Разменная монета - [5]

Шрифт
Интервал

Говорить с Джигой о цинизме, о душе было так же бесполезно, как выяснять, кто он по национальности. У Джиги было острое узкое лицо, крепкий (не славянский) подбородок, светло-серые, ничего не выражающие глаза. Родом Джига был из-под Воронежа, что никоим образом вопрос о национальности не проясняло. Родителей его Никифоров не видел. Джига был до того равнодушен к этому вопросу, что ни разу толком на него не ответил. Хотя бы для того, чтобы Никифоров отвязался. «Да какое, собственно, это имеет значение?» — искренне удивился он пятнадцать лет назад, когда они учились на первом курсе и Никифоров впервые поинтересовался. Никифоров объяснил, что, собственно, значения никакого, просто фамилия необычная. «А я сам не знаю», — пожал плечами Джига. «Не знаешь, кто ты по национальности?» — зачем-то уточнил Никифоров. «Нет», — легко, как если бы у него спросили закурить, а он не курил, ответил Джига. «Ну а по паспорту?» — Никифоров сам не понимал, чего пристал к человеку. «По паспорту русский», — зевнул Джига.

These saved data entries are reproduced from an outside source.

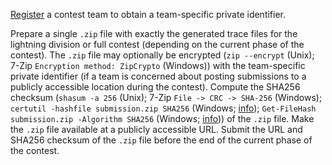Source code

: [Register](/register.html) a contest team to obtain a team-specific private
identifier.

Prepare a single `.zip` file with exactly the generated trace files for the
lightning division or full contest (depending on the current phase of the
contest).  The `.zip` file may optionally be encrypted (`zip --encrypt` (Unix);
7-Zip `Encryption method: ZipCrypto` (Windows)) with the team-specific private
identifier (if a team is concerned about posting submissions to a publicly
accessible location during the contest).  Compute the SHA256 checksum (`shasum
-a 256` (Unix); 7-Zip `File -> CRC -> SHA-256` (Windows); `certutil -hashfile
submission.zip SHA256` (Windows;
[info](https://docs.microsoft.com/en-us/windows-server/administration/windows-commands/certutil#BKMK_hashfile));
`Get-FileHash submission.zip -Algorithm SHA256` (Windows;
[info](https://docs.microsoft.com/en-us/powershell/module/microsoft.powershell.utility/get-filehash?view=powershell-6)))
of the `.zip` file.  Make the `.zip` file available at a publicly accessible
URL.  Submit the URL and SHA256 checksum of the `.zip` file before the end of
the current phase of the contest.
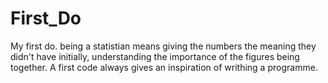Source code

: # First_Do
My first do.
being a statistian means giving the numbers the meaning they didn't have initially, understanding the importance of the figures being together.
A first code always gives an inspiration of writhing a programme.
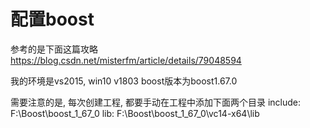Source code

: # 配置boost

参考的是下面这篇攻略
https://blog.csdn.net/misterfm/article/details/79048594

我的环境是vs2015, win10 v1803
boost版本为boost1.67.0

需要注意的是, 每次创建工程, 都要手动在工程中添加下面两个目录
include:    F:\Boost\boost_1_67_0
lib:        F:\Boost\boost_1_67_0\vc14-x64\lib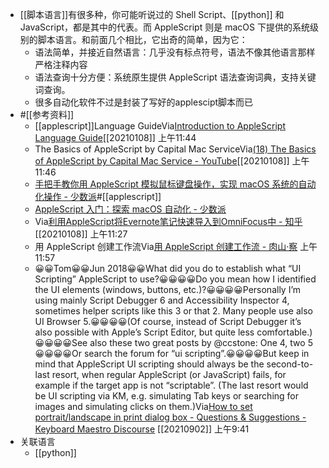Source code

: - [[脚本语言]]有很多种，你可能听说过的 Shell Script、[[python]] 和 JavaScript，都是其中的代表。而 AppleScript 则是 macOS 下提供的系统级别的脚本语言。和前面几个相比，它出奇的简单，因为它：
    - 语法简单，并接近自然语言：几乎没有标点符号，语法不像其他语言那样严格注释内容
    - 语法查询十分方便：系统原生提供 AppleScript 语法查询词典，支持关键词查询。
    - 很多自动化软件不过是封装了写好的applescipt脚本而已
- #[[参考资料]]
    - [[applescript]]Language GuideVia[Introduction to AppleScript Language Guide](https://developer.apple.com/library/archive/documentation/AppleScript/Conceptual/AppleScriptLangGuide/introduction/ASLR_intro.html#//apple_ref/doc/uid/TP40000983-CH208-SW1)[[20210108]] 上午11:44
    - The Basics of AppleScript by Capital Mac ServiceVia[(18) The Basics of AppleScript by Capital Mac Service - YouTube](https://www.youtube.com/watch?v=ipWoETCuOXo)[[20210108]] 上午11:46
    - [手把手教你用 AppleScript 模拟鼠标键盘操作，实现 macOS 系统的自动化操作 - 少数派](https://sspai.com/post/43758)#[[applescript]]
    -  [AppleScript 入门：探索 macOS 自动化 - 少数派](https://sspai.com/post/46912) 
    -  Via[利用AppleScript将Evernote笔记快速导入到OmniFocus中 - 知乎](https://zhuanlan.zhihu.com/p/111700412)[[20210108]] 上午11:27
    - 用 AppleScript 创建工作流Via[用 AppleScript 创建工作流 - 肉山·察](https://roshanca.com/2012/applescript-workflow/) 上午11:57
    - 😀😀Tom😀😀Jun 2018😀😀What did you do to establish what “UI Scripting” AppleScript to use?😀😀😀😀Do you mean how I identified the UI elements (windows, buttons, etc.)?😀😀😀😀Personally I’m using mainly Script Debugger 6 and Accessibility Inspector 4, sometimes helper scripts like this 3 or that 2. Many people use also UI Browser 5.😀😀😀😀(Of course, instead of Script Debugger it’s also possible with Apple’s Script Editor, but quite less comfortable.)😀😀😀😀See also these two great posts by @ccstone: One 4, two 5😀😀😀😀Or search the forum for “ui scripting”.😀😀😀😀But keep in mind that AppleScript UI scripting should always be the second-to-last resort, when regular AppleScript (or JavaScript) fails, for example if the target app is not “scriptable”. (The last resort would be UI scripting via KM, e.g. simulating Tab keys or searching for images and simulating clicks on them.)Via[How to set portrait/landscape in print dialog box - Questions & Suggestions - Keyboard Maestro Discourse](https://forum.keyboardmaestro.com/t/how-to-set-portrait-landscape-in-print-dialog-box/10478/5) [[20210902]] 上午9:41
- 关联语言
    - [[python]]
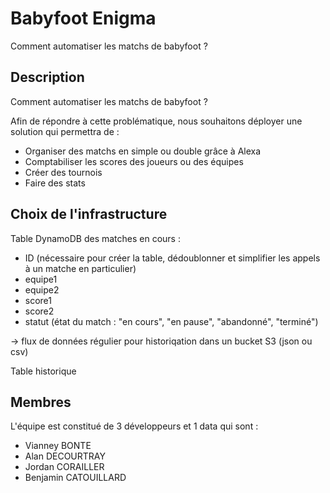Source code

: # Babyfoot Enigma

Comment automatiser les matchs de babyfoot ?


## Description

Comment automatiser les matchs de babyfoot ?

Afin de répondre à cette problématique, nous souhaitons déployer une solution qui permettra de :

- Organiser des matchs en simple ou double grâce à Alexa
- Comptabiliser les scores des joueurs ou des équipes
- Créer des tournois
- Faire des stats

## Choix de l'infrastructure

Table DynamoDB des matches en cours :

- ID (nécessaire pour créer la table, dédoublonner et simplifier les appels à un matche en particulier)
- equipe1
- equipe2 
- score1
- score2 
- statut (état du match : "en cours", "en pause", "abandonné", "terminé")


-> flux de données régulier pour historiqation dans un bucket S3 (json ou csv)

Table historique



## Membres

L'équipe est constitué de 3 développeurs et 1 data qui sont : 

- Vianney BONTE
- Alan DECOURTRAY
- Jordan CORAILLER
- Benjamin CATOUILLARD
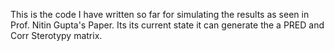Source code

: This is the code I have written so far for simulating the results as seen in Prof. Nitin Gupta's Paper. Its its current state it can generate the a PRED and Corr Sterotypy matrix.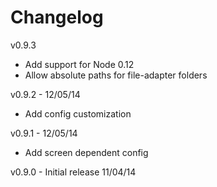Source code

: Changelog
=========

v0.9.3
* Add support for Node 0.12
* Allow absolute paths for file-adapter folders

v0.9.2 - 12/05/14
* Add config customization

v0.9.1 - 12/05/14
* Add screen dependent config

v0.9.0 - Initial release 11/04/14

Дело было осенью. Они шли из Исторической библиотеки переулками. В переулках было много церквей, в основном, конечно, недействующих. Каждый раз, когда Никифоров смотрел на церковь — на подновлённую действующую, или недействующую — кирпично-скелетную с проросшими сквозь стены и купола кустами, а то и деревьями, что-то тягостно сдвигалось у него в душе, какую-то ноющую тоску-вину ощущал Никифоров, что вот такими, как бы специально оставленными на поругание, стоят недействующие церкви, в действующие же ему, Никифорову, хода нет, так как, во-первых, не знает он, что делать, как стоять в храме, во-вторых, не умеет креститься, не говоря о том, чтобы молиться, в-третьих… не верует в Бога.

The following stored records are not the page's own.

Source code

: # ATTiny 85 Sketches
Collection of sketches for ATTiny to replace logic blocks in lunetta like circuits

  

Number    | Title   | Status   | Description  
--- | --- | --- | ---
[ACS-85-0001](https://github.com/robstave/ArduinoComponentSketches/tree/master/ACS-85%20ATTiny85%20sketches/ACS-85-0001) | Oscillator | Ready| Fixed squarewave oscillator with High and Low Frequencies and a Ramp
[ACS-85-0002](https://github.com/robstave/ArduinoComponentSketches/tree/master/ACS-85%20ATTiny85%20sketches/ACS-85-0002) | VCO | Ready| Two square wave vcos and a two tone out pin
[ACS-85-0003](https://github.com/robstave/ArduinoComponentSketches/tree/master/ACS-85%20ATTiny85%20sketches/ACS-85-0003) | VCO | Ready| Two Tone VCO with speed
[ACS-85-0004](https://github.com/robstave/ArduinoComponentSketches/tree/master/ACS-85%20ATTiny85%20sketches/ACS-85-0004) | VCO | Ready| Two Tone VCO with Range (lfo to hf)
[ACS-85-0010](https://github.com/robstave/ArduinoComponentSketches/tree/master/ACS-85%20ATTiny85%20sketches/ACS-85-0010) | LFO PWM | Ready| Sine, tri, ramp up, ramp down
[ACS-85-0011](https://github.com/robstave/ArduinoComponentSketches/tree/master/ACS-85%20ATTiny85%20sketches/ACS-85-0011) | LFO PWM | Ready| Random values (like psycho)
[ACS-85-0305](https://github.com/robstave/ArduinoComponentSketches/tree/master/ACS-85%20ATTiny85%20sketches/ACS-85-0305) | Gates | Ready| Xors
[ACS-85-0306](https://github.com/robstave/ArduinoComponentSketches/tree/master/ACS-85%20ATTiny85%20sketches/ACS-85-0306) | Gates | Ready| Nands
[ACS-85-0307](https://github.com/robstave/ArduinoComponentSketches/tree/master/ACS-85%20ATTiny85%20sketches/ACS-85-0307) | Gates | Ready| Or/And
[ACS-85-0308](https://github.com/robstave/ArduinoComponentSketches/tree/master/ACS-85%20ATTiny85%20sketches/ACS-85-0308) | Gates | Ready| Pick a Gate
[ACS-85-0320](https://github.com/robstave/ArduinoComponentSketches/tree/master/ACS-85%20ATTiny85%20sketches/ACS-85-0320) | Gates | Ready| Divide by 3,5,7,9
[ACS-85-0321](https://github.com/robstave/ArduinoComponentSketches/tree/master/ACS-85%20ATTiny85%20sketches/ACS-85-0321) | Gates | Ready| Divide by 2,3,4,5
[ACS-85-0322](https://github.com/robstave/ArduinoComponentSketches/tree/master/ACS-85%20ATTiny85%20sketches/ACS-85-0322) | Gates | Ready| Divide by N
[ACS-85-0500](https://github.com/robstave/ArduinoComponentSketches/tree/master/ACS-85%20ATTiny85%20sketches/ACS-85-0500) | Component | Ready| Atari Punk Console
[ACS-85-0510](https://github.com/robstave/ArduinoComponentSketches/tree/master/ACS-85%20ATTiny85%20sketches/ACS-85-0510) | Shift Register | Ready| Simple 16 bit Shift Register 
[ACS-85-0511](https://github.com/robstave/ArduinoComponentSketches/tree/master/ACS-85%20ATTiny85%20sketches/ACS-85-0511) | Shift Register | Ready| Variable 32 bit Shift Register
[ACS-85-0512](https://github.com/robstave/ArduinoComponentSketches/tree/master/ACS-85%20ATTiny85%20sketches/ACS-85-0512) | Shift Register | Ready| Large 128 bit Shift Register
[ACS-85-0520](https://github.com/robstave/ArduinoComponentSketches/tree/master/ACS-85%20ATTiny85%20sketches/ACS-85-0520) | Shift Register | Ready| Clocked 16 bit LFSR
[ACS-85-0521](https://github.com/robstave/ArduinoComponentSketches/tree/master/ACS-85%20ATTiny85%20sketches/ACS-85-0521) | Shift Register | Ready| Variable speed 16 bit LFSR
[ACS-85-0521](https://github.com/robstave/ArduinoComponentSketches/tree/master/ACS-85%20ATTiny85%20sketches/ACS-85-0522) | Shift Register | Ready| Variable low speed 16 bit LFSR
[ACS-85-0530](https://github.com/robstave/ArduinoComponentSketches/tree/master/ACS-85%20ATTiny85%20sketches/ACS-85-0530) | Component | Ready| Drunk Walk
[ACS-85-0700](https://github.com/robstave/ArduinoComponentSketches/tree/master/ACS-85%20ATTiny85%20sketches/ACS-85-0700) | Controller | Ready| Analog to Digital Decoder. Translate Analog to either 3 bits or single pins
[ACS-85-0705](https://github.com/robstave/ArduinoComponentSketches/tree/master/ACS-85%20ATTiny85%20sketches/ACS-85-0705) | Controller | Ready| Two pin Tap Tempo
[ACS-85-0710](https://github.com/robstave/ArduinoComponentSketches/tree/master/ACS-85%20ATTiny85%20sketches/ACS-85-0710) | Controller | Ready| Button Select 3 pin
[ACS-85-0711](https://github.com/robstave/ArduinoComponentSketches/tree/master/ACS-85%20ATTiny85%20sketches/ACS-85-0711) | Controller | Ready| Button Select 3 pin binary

«Не жалко тебе?» — кивнул Никифоров на церковь. «Жалко? Чего? — с недоумением посмотрел по сторонам Джига, не сразу и приметив церковь. — А… — пожал плечами, — не знаю. Да ты не волнуйся, я не еврей». Но и не русский, подумал тогда Никифоров. И относился с тех пор к Джиге с некоторым превосходством, как имеющий полноценных родителей к сироте, пусть даже не сознающему своего сиротства.

А сейчас, спустя пятнадцать лет, вдруг подумал, что да, конечно, он, Никифоров — русский, Джига — неизвестно кто, только вот в чём превосходство Никифорова? Не верить в Бога и при этом тупо тосковать о порушенных храмах? Десять лет протирать штаны в бездарной конторе и — ни шагу за десять лет — ни чтобы поверить в Бога, ни чтобы защитить, помочь восстановить хоть какой-нибудь храм?

Никифоров вдруг мстительно признался себе в том, в чём боялся признаться больше смерти: не такое уж плохое было времечко! Не пугали сокращениями, расформированиями. Стабильно шли премии неизвестно за что. Зимы были морозней, лета суше. Полки в винных магазинах подсвечивались, бутылкам на них было тесно в разноцветном сиянии. Пей — не хочу! Никаких, за водкой по крайней мере, очередей. Некая умиротворяющая тишина была разлита в атмосфере и в газетах. Дни, месяцы, годы были абсолютно предсказуемы. Сладко, в общем-то, было жить без цели, расходовать жизнь на жизнь и ни на что более. Выпивать и испытывать при этом тоску по отнятой цели. И не делать ничего, чтобы появилась цель… И… продолжать жить, ненавидя и любя эту нелепую жизнь. «Боже, — схватился за голову Никифоров, — неужели это и есть русский путь?»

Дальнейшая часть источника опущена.